The trend of my parents generation seems to be that children were there to serve and I strongly believe our society is paying the price. I have paid the price first hand because the man who raised me used me as his emotional punching bag, made me feel inferior and responsible for his failures as a parent and as a man, and made me feel like a burden. Look at the generation who has been running our country into the ground for far too long. That generation needs to step aside and let a healthy cycle begin. We are tired of being seen and not heard. Please, retire and go away. Enjoy your golden years and stop trying to make decisions about my future and the future of the generations behind me. It doesn’t even effect you anymore and the fact that you still want to control everything and live in a world from 50 years ago where women couldn’t have an opinion and black people had to sit in the back of the bus is infuriating. America was not great back then so stop longing for the old days when it was acceptable to be an asshole to someone you thought was less than you. Raising your children in a world of resentment breeds resentment and anger. I am proof of that.
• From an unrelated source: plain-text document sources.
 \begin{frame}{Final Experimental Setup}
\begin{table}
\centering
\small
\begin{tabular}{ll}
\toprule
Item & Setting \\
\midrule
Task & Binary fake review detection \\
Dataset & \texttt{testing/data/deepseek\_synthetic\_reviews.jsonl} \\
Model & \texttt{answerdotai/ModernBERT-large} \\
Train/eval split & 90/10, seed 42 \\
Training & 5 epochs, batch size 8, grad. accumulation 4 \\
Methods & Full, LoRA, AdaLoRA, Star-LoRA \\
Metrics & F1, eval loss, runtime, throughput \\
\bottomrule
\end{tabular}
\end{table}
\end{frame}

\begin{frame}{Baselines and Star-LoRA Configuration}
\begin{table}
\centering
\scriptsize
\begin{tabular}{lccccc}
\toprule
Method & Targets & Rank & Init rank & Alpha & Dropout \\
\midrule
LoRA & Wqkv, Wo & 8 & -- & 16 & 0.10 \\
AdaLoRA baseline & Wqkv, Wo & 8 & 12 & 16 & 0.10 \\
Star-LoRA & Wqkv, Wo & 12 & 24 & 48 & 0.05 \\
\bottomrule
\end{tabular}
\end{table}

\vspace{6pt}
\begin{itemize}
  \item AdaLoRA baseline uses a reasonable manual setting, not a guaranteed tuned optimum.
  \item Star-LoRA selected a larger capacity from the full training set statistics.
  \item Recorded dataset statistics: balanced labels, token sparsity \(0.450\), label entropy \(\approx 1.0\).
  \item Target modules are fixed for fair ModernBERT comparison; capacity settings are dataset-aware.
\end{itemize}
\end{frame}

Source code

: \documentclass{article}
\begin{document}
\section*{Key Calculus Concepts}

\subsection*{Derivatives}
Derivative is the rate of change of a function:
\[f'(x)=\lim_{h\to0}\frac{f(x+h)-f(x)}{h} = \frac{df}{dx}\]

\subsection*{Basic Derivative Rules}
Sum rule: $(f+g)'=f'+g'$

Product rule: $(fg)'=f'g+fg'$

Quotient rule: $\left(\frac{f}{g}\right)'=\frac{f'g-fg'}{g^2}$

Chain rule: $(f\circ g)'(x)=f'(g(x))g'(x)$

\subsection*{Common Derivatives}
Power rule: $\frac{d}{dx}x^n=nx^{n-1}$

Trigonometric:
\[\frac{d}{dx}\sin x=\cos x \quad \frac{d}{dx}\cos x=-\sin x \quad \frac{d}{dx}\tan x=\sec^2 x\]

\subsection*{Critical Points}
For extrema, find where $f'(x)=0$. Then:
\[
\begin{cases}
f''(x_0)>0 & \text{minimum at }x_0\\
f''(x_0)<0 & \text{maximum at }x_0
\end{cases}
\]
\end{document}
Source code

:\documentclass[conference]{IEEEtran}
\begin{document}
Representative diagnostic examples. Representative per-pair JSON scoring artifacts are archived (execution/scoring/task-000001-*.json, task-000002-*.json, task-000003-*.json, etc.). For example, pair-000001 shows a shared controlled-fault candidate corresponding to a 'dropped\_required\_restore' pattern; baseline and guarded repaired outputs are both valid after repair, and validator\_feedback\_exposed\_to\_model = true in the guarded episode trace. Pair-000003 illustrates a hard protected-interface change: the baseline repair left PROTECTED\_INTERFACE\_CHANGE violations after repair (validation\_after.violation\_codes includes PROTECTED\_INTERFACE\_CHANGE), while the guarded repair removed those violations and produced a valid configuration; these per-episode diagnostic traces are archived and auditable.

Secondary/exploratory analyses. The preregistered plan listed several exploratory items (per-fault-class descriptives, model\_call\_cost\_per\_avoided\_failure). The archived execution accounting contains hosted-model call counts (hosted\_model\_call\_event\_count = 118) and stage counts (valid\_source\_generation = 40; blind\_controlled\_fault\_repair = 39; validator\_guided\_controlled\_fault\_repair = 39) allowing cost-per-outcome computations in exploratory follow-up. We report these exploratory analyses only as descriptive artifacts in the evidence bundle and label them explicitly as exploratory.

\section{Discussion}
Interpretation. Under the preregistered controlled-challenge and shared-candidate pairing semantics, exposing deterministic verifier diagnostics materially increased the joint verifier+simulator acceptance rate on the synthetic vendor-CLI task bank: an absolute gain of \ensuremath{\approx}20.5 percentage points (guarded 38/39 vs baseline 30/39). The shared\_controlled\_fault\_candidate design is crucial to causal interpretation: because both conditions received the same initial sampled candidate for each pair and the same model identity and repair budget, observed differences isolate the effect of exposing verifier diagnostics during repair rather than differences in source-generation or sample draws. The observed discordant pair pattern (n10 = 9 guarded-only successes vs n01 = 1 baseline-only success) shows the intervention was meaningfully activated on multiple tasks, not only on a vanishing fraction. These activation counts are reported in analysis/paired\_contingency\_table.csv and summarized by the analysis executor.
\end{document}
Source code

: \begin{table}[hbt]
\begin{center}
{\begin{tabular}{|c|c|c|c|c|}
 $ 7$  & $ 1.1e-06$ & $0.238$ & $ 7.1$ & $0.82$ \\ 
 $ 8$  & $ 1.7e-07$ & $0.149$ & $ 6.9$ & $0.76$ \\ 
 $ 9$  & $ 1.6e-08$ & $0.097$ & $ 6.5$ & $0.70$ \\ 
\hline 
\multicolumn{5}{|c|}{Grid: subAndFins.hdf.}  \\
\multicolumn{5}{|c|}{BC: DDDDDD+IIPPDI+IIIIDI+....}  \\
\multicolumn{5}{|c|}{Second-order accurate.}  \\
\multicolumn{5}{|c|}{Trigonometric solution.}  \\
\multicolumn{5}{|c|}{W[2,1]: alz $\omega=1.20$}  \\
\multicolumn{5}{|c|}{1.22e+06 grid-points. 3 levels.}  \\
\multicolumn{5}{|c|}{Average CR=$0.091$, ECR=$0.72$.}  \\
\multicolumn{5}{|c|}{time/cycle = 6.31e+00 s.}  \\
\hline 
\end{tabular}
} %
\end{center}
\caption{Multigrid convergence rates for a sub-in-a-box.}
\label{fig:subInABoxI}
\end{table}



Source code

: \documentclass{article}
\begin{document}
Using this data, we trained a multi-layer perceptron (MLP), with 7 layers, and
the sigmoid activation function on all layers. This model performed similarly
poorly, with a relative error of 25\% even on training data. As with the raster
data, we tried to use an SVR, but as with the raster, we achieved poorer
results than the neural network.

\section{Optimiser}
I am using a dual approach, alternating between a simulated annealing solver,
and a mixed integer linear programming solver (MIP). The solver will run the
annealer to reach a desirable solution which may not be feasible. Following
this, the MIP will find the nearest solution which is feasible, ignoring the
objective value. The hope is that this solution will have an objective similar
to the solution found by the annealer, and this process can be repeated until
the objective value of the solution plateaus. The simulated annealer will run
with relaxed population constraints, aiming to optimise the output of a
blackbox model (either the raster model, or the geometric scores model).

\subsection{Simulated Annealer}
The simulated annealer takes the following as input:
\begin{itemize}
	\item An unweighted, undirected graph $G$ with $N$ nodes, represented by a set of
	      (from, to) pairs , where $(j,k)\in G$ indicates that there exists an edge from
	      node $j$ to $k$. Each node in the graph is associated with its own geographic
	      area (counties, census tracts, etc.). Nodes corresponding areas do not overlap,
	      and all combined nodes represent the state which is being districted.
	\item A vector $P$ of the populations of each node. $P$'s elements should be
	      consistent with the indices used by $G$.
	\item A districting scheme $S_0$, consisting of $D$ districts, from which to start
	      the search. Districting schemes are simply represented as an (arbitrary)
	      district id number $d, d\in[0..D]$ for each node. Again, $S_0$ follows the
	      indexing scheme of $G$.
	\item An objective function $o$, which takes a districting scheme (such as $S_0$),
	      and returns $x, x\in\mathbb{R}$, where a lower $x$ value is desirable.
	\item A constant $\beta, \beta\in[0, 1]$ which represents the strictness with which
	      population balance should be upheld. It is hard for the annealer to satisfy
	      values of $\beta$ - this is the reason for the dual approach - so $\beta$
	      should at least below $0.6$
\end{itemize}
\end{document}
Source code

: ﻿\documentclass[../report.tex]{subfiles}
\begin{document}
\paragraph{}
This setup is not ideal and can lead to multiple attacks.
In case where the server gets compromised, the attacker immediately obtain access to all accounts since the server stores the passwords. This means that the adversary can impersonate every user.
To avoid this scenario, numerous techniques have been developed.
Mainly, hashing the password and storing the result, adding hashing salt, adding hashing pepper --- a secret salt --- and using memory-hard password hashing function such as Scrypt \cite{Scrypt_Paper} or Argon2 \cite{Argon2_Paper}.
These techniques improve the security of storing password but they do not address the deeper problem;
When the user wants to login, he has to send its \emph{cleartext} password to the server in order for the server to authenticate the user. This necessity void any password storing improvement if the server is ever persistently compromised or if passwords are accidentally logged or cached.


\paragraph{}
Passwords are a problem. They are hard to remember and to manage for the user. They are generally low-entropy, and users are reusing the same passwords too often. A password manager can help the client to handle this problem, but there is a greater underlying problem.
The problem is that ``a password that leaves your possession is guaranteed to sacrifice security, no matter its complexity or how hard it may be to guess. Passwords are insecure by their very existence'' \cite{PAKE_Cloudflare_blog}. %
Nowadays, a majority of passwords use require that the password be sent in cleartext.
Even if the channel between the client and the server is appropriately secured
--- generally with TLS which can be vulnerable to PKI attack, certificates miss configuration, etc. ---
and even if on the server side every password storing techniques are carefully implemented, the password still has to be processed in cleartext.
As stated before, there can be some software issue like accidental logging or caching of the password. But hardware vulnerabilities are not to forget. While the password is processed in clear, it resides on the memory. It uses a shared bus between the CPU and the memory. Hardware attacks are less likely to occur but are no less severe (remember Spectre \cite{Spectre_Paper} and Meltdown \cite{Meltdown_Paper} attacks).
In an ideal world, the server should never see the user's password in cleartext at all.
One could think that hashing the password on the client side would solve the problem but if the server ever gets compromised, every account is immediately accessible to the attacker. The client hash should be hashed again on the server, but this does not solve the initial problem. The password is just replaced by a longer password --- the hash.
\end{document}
I could never condone my behavior in anger or my terrible words but I will say that my verbal aggression has brought me to a place of peace where I’m learning to speak up for myself in an aggressive but calm manner so I am more likely to be heard. I don’t let anyone walk all over me or tell me my feelings aren’t valid.
I have realized that people will suffer in silence rather than speak their truth. The worst communication is no communication and our marriage has grown because we are willing to argue. My husband is non-confrontational by nature and I know my outbursts can be terrifying but he has learned to listen and I have learned to calm down. All of this has taken about 10 years but we finally understand each other on a deeper level and whether we planned to be parents or not, I feel very confident we are going to rock this together, as a team! We’ve survived more than most people would ever believe because on the surface, we are magic. I am so glad people see us that way because we are working very hard to make the tough stuff easier and laugh our way through struggle. We get better and better every day.
My deep seeded fears about parenting still exist but if there is one thing I feel better about today, it is my ability to offer this baby the life he or she deserves. Our relationship will never be perfect but it is loving and healthy. We have survived poverty and losing our home but are finally prospering financially. His income increased and I no longer have to work 60 hours a week for 40 hour pay to make up the difference. In reality, my income was only increasing our tax bill. Isn’t America great?
We moved to a city we love with an abundance of resources. My health is on track for the first time in many years after a cancer scare that turned out to be a combination of thyroid disease, anemia, iron deficiency and malnutrition from gastric bypass 12 years ago. I do not absorb nutrients properly through food. I will share more about my recovery but the bottom line is that I worked very hard to focus on myself, mind, body and spirit and restored my health to optimal levels.
I saw my OBGYN in January of 2019 after neglecting my female health for 5 years because I could not receive decent healthcare where I lived. She did a full work up on me, blood, urine, etc., and I had my first mammogram. My female health was fine but my blood work showed that I was in periomenopause with FSH levels too low to ever become pregnant. My IUD had reached it’s 10 year expiration and at the advice of my doctor I removed it. I got pregnant 4 days later but I didn’t find out until almost 10 weeks later.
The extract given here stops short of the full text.